Aron L. Crowell (Alaska Director, Arctic Studies Center/Smithsonian Institution) and students in the Yakutat Field School, UAA share new research in Eyak and Tlingit settlement history including a look at seal hunting at Yakutat since A.D. 1100 Challenges to understanding South East Alaskan Native cultures and the use of new field techniques is also highlighted.
Northern Afghanistan has the highest maternal mortality ratio in the world. Meanwhile, women just across the border in Tajikistan are sixty-five times less likely to die in childbirth. Kylea Liese's research, collected during more than years of fieldwork, explains this striking variation with ethnographic data that brings anthropology, medicine and global health together. This event is co-sponsored by the UAA Anthropology Department and Anthropology Club.
Ryan Harrod is an Assistant Professor in the Department of Anthropology/UAA. His research involves the identification of social inequality and violence within a community through archaeological findings. At this event he discusses what these findings express about human nature as reflected in the presence of non-lethal trauma, activity-related changes to the skeleton, and other conditions.
At this event, folklorist Craig Mishler analyzes how the tale, The Blind Man and the Loon, changed over time, and how storytellers and oral tradition function within various societies. With the use of two maps he follows the routes the story has traveled which results in a masterful assessment of how Native oral traditions and folktales are adapted and spread among widely diverse cultures. Craig Mishler is an affiliate research professor with the Alaska Native Language Center at the University of Alaska, Fairbanks. He is the editor of Neerihiinjìk: We Traveled from Place to Place: The Gwich’in Stories of Johnny and Sarah Frank and the author of The Crooked Stovepipe: Athapaskan Fiddle Music and Square Dancing in Northeast Alaska and Northwest Canada.
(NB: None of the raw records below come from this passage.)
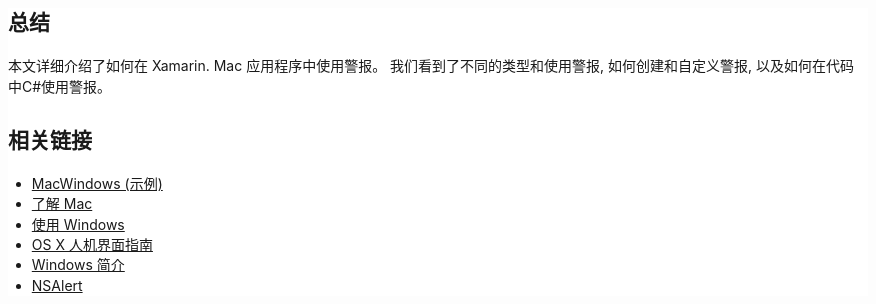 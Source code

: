 <a name="Summary" />

## <a name="summary"></a>总结

本文详细介绍了如何在 Xamarin. Mac 应用程序中使用警报。 我们看到了不同的类型和使用警报, 如何创建和自定义警报, 以及如何在代码中C#使用警报。

## <a name="related-links"></a>相关链接

- [MacWindows (示例)](https://docs.microsoft.com/samples/xamarin/mac-samples/macwindows)
- [了解 Mac](~/mac/get-started/hello-mac.md)
- [使用 Windows](~/mac/user-interface/window.md)
- [OS X 人机界面指南](https://developer.apple.com/library/mac/documentation/UserExperience/Conceptual/OSXHIGuidelines/)
- [Windows 简介](https://developer.apple.com/library/mac/documentation/Cocoa/Conceptual/WinPanel/Introduction.html#//apple_ref/doc/uid/10000031-SW1)
- [NSAlert](https://developer.apple.com/library/mac/documentation/Cocoa/Reference/ApplicationKit/Classes/NSAlert_Class/index.html#//apple_ref/doc/uid/TP40004001)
Panelists include Dr.Gordon Pullar, Eleanor Hadden, and Dr. Phyllis Fast. Note: Dr. Gordon Pullar played a key role in the famous Larsen Bay repatriation case. In 1991, establishing an historic precedent, the remains of an estimated 1,000 Alutiiq people who had been excavated in the 1930s, were returned from the Smithsonian Institution to Kodiak Island for reburial.
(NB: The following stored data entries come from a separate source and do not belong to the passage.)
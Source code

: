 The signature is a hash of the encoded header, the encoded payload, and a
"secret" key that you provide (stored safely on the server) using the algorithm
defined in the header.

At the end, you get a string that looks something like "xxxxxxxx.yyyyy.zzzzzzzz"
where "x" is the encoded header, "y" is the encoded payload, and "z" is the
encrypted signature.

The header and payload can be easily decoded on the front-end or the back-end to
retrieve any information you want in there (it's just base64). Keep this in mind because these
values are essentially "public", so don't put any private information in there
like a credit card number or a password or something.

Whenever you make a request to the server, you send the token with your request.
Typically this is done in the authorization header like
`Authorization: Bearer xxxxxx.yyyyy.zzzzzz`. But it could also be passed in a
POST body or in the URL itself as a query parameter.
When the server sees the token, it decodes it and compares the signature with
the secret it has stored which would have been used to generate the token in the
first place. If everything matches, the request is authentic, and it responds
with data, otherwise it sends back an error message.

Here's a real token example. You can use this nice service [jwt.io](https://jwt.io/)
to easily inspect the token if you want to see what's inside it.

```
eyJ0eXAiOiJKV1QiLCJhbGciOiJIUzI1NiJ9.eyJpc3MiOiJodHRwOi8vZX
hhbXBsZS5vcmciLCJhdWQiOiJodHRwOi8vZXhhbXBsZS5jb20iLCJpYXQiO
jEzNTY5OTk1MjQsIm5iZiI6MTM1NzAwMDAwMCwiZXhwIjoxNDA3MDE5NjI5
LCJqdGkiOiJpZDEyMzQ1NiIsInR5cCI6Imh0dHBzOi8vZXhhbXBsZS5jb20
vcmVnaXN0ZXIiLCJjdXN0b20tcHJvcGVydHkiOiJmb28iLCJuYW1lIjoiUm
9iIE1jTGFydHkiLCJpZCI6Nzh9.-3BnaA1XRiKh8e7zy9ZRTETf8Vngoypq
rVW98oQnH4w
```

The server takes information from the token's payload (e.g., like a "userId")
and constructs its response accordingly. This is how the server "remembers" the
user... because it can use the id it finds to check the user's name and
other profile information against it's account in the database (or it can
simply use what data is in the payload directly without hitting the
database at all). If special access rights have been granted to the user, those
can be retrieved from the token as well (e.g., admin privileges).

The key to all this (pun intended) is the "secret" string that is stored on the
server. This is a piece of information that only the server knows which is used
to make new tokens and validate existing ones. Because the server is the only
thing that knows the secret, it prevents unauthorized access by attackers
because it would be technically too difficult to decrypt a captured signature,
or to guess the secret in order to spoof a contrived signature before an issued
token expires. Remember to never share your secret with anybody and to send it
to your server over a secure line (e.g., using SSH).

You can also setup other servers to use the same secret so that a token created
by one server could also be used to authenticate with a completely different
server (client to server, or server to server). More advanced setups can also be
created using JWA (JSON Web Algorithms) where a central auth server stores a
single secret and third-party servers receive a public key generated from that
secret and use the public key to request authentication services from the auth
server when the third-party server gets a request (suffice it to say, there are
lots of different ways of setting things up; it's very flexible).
In his book, Dinosaurs under the Aurora, Roland A. Gangloff recounts the significant and remarkable discoveries of field and museum research on Arctic dinosaurs, highlighting findings since the late 1980's. He is Emeritus Associate Professor of Geology and Geophysics at UAF and former Curator of Earth Science at the University of Alaska Museum of the North. He has been Visiting Scholar at the University of California Museum of Paleontology, too. This event was hosted by the UAA Campus Bookstore while held at the UAA Consortium Library where it was recorded.
Diane Hanson, Ph.D., professor in UAA's Department of Anthropology presents "Seeking a needle in a haystack: an archaeological survey in the tundra of Adak Island" and Rachel Mason, Ph.D., from the National Park Service, presents "Attu Reunion, Seventy Years Later".
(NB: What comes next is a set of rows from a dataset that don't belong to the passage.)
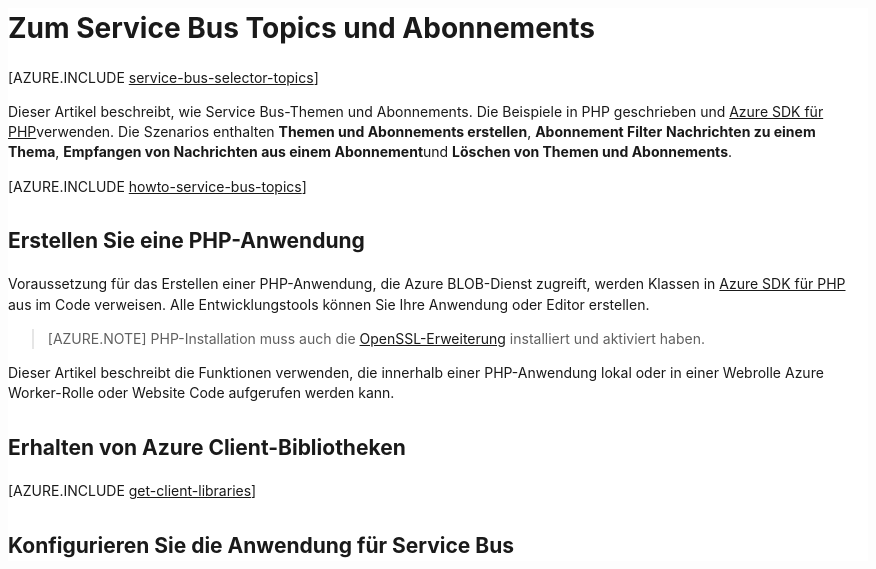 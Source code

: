 <properties 
    pageTitle="Verwendung von Service Bus-Themen mit PHP | Microsoft Azure" 
    description="Erfahren Sie, wie PHP in Azure Service Bus-Themen mit." 
    services="service-bus" 
    documentationCenter="php" 
    authors="sethmanheim" 
    manager="timlt" 
    editor=""/>

<tags 
    ms.service="service-bus" 
    ms.workload="na" 
    ms.tgt_pltfrm="na" 
    ms.devlang="PHP" 
    ms.topic="article" 
    ms.date="10/14/2016" 
    ms.author="sethm"/>


# <a name="how-to-use-service-bus-topics-and-subscriptions"></a>Zum Service Bus Topics und Abonnements

[AZURE.INCLUDE [service-bus-selector-topics](../../includes/service-bus-selector-topics.md)]

Dieser Artikel beschreibt, wie Service Bus-Themen und Abonnements. Die Beispiele in PHP geschrieben und [Azure SDK für PHP](../php-download-sdk.md)verwenden. Die Szenarios enthalten **Themen und Abonnements erstellen**, **Abonnement Filter** **Nachrichten zu einem Thema**, **Empfangen von Nachrichten aus einem Abonnement**und **Löschen von Themen und Abonnements**.

[AZURE.INCLUDE [howto-service-bus-topics](../../includes/howto-service-bus-topics.md)]

## <a name="create-a-php-application"></a>Erstellen Sie eine PHP-Anwendung

Voraussetzung für das Erstellen einer PHP-Anwendung, die Azure BLOB-Dienst zugreift, werden Klassen in [Azure SDK für PHP](../php-download-sdk.md) aus im Code verweisen. Alle Entwicklungstools können Sie Ihre Anwendung oder Editor erstellen.

> [AZURE.NOTE] PHP-Installation muss auch die [OpenSSL-Erweiterung](http://php.net/openssl) installiert und aktiviert haben.

Dieser Artikel beschreibt die Funktionen verwenden, die innerhalb einer PHP-Anwendung lokal oder in einer Webrolle Azure Worker-Rolle oder Website Code aufgerufen werden kann.

## <a name="get-the-azure-client-libraries"></a>Erhalten von Azure Client-Bibliotheken

[AZURE.INCLUDE [get-client-libraries](../../includes/get-client-libraries.md)]

## <a name="configure-your-application-to-use-service-bus"></a>Konfigurieren Sie die Anwendung für Service Bus


[Warteschlangen, Themen und Abonnements]: service-bus-queues-topics-subscriptions.md
[sqlfilter]: http://msdn.microsoft.com/library/azure/microsoft.servicebus.messaging.sqlfilter.sqlexpression.aspx
[require-once]: http://php.net/require_once
[Service Bus Kontingente]: service-bus-quotas.md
Panelists at this event include UAA faculty members D. Roy Mitchell (Anthropology), David Bowie (Linguistics), Paul Ongtooguk (College of Education) plus special guest poet and former candidate for Alaska Lieutenant Governor--Diane Benson. Suggested topics to be discussed include how people express themselves in multilingual environments, how formal English affects that expression, and how academic institutions can manipulate ways of thinking and expression.
Tom Lowenstein recorded traditional narratives and songs at Point Hope and other Iñupiaq communities in the 1970's and 1980's. He is the author of "Ancient Land, Sacred Whale" and "The Things That Were Said of Them ". His third book, "Ultimate Americans: Point Hope, Alaska: 1826-1909, focuses on the impact of commercial whale hunters, traders, and missionaries on Point Hope, the oldest continuously inhabited village in North America. It is the main topic for this event.